PROBLEM TO SOLVE >> Count the lines in the data below holding the string "https" and write the total by itself.

Data extracted from a collection:
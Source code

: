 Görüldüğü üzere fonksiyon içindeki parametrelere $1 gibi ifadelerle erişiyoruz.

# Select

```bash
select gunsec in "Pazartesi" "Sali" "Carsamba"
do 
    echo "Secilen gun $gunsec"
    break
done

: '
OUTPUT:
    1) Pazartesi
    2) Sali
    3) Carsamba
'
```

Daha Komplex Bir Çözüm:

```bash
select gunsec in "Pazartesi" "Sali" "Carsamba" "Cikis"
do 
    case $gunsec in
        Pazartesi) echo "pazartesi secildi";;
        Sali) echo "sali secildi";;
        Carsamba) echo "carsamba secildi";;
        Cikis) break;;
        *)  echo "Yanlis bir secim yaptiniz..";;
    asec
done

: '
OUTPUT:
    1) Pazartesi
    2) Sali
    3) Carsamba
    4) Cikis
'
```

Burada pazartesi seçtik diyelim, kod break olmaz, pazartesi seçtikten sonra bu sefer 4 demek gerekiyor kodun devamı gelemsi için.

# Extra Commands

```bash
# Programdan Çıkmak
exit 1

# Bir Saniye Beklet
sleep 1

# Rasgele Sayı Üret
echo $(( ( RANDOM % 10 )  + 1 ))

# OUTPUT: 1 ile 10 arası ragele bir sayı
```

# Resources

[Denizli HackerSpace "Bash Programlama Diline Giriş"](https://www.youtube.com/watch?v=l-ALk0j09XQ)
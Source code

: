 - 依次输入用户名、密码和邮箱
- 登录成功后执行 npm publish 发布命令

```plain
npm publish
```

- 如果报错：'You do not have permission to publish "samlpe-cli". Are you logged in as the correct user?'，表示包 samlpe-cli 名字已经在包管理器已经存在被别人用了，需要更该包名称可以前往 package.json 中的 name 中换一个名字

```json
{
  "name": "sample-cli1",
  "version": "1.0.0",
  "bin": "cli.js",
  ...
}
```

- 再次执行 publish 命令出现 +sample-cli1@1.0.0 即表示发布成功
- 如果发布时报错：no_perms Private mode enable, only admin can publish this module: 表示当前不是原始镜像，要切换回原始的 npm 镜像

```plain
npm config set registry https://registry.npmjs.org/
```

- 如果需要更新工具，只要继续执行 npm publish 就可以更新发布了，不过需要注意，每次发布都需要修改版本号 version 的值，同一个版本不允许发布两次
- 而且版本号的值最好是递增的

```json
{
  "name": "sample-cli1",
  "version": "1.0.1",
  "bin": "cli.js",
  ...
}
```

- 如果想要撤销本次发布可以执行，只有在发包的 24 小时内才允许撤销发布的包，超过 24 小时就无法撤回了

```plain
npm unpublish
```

RESPONSE FOR THIS EXERCISE >> 2